You can do this by explicitly handling the redirect events and forcing the redirect to occur, just as the old behavior did:

// Program.cs
builder.Services.AddAuthentication(CookieAuthenticationDefaults.AuthenticationScheme)
    .AddCookie(options =>
    {
        // This explicitly restores the old "always redirect" behavior
        options.Events.OnRedirectToLogin = context =>
        {
            context.Response.Redirect(context.RedirectUri);
            return Task.CompletedTask;
        };

        options.Events.OnRedirectToAccessDenied = context =>
        {
            context.Response.Redirect(context.RedirectUri);
            return Task.CompletedTask;
        };
    });

Read the official documentation for more details.

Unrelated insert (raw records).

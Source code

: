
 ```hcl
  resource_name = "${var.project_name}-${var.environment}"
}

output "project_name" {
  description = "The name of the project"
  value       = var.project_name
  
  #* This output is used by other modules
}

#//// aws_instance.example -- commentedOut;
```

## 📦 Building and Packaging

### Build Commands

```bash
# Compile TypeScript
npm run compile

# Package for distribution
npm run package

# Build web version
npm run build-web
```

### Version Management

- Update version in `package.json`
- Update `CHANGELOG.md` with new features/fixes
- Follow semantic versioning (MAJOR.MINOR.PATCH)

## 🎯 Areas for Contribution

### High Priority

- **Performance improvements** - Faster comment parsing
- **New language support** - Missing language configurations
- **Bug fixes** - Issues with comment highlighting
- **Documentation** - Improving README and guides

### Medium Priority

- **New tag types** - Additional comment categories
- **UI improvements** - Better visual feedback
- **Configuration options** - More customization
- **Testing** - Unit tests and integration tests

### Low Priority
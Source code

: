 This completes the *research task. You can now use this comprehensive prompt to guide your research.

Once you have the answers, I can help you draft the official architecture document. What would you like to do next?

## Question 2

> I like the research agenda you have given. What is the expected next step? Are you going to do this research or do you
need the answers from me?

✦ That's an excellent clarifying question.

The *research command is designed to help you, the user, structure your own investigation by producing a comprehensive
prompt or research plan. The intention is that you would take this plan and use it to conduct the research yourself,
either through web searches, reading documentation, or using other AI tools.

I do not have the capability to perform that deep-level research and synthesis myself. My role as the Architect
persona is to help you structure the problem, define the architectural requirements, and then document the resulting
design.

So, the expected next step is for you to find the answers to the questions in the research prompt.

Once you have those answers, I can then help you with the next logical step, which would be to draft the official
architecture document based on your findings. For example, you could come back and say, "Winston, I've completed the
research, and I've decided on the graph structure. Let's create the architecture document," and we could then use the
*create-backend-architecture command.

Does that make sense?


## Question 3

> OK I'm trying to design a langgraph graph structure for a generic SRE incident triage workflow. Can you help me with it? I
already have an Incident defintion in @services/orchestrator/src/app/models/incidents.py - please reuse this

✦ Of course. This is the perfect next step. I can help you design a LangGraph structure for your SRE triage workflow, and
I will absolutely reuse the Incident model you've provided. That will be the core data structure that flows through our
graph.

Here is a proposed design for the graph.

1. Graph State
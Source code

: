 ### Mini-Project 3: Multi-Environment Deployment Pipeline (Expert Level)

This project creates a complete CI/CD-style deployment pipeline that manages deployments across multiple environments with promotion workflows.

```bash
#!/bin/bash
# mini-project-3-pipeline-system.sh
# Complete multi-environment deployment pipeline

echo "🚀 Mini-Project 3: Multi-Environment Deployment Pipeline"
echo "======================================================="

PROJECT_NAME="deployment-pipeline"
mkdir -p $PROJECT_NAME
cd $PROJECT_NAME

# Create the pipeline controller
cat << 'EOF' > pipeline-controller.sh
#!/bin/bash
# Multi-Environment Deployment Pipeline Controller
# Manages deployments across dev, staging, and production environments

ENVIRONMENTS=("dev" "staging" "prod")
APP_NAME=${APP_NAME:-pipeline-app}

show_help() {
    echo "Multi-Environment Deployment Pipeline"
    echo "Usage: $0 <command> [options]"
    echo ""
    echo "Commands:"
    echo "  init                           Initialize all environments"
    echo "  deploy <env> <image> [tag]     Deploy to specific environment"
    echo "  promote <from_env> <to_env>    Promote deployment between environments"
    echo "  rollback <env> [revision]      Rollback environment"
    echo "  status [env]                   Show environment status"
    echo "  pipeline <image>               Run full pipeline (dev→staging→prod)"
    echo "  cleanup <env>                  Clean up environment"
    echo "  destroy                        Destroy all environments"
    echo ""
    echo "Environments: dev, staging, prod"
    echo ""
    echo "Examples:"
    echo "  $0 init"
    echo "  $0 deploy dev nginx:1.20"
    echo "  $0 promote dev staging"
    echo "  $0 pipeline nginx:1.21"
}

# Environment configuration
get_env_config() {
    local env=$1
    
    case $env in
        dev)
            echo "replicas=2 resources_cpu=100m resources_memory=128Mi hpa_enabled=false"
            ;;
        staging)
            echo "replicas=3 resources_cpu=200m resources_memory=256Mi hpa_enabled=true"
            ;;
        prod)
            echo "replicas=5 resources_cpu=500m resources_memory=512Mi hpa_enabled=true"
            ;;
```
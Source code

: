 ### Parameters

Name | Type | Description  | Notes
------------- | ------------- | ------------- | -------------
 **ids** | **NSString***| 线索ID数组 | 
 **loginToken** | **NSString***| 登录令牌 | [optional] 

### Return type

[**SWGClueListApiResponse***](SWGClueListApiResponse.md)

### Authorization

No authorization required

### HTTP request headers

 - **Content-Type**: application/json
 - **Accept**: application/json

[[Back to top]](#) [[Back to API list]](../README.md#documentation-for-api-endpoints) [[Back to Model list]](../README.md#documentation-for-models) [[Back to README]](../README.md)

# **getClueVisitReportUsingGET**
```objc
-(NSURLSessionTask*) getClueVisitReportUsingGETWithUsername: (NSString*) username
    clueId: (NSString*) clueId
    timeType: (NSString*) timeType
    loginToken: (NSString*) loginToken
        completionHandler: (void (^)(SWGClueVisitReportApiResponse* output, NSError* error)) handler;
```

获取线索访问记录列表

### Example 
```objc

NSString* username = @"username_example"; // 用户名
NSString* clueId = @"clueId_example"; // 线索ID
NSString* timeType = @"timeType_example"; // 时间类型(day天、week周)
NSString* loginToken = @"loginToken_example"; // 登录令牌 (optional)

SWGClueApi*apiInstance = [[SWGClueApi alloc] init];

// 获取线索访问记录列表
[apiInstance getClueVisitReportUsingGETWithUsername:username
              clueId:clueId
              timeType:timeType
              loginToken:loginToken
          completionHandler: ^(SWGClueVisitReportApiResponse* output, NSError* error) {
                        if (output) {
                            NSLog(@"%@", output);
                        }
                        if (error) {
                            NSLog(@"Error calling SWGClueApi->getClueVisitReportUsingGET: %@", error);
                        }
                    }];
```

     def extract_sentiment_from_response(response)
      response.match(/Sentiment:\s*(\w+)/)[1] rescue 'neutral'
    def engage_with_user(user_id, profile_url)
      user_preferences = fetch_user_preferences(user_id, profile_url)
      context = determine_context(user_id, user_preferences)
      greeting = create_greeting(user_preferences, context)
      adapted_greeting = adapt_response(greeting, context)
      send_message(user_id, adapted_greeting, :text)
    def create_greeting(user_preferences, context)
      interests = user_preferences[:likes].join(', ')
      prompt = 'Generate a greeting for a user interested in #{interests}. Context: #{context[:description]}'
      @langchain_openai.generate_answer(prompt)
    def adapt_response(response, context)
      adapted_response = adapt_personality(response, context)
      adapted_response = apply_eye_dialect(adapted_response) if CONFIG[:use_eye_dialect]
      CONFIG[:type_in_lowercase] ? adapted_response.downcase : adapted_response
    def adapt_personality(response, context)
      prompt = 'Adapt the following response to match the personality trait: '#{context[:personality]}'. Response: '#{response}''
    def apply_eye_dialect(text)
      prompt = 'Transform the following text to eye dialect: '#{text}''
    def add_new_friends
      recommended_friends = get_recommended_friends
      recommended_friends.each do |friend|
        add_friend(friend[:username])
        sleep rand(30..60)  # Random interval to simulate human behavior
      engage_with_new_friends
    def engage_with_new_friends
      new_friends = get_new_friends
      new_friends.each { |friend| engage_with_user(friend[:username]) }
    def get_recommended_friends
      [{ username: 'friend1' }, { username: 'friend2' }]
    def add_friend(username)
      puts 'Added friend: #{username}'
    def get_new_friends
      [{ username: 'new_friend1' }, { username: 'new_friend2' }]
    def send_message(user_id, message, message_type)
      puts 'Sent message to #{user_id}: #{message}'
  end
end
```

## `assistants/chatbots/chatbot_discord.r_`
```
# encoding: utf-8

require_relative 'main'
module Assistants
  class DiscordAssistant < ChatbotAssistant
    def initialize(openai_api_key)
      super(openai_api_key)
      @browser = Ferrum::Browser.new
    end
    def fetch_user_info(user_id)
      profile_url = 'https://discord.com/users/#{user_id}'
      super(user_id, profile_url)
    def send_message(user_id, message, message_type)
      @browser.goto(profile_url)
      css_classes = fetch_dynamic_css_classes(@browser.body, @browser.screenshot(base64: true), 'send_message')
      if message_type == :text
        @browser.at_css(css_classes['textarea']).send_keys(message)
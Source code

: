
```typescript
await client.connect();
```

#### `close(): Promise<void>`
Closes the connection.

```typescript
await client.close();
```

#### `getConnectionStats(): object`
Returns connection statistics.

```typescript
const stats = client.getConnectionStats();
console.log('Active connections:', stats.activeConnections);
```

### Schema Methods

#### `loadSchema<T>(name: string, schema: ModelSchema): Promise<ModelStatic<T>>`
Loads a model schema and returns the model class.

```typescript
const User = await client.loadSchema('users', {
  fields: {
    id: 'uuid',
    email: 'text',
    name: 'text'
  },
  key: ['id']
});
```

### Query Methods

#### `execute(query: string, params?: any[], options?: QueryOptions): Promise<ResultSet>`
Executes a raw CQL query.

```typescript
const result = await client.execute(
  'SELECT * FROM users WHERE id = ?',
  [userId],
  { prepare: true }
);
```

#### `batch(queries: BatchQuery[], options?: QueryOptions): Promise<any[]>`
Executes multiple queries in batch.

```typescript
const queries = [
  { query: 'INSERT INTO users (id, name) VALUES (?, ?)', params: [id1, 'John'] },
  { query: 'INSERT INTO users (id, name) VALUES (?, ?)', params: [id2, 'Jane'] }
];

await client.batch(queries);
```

Improved Blazor OIDC Docs and Samples

Securing Blazor Web Apps, especially in "Auto" or "Server" render modes, with OpenID Connect (OIDC) has been a common point of confusion for developers. Handling the initial sign-in, token management, and calling a protected API require careful configuration.

In response to community feedback, the .NET 10 release includes a comprehensive update to the Blazor security documentation and samples.

While not a new framework feature, this is a critical enhancement for developer productivity and application security. The new documentation provides end-to-end guidance and best-practice samples for:

  • Integrating Blazor Web Apps with OIDC providers like Entra ID, Auth0, or Okta.
  • Correctly managing tokens and handling token refresh.
  • Propagating the user's identity from the interactive component to server-side services.

This update fills a gap that has caused quite a few problems for Blazor developers.

Auth0 has already addressed this gap some time ago with several blog posts:

A Significant Upgrade

.NET 10 delivers a significant upgrade to the ASP.NET Core security landscape. It tackles modern challenges with built-in passkey support, smooths over long-standing developer frustrations with C# 14 extension members for claims, and provides critical visibility with new metrics.

These updates demonstrate a clear focus on making secure-by-default applications easier to build, maintain, and monitor. By embracing phishing-resistant credentials, improving observability, and refining the developer experience, .NET 10 empowers developers to build the next generation of secure and robust applications.

What .NET 10 authentication feature are you most excited to implement in your projects?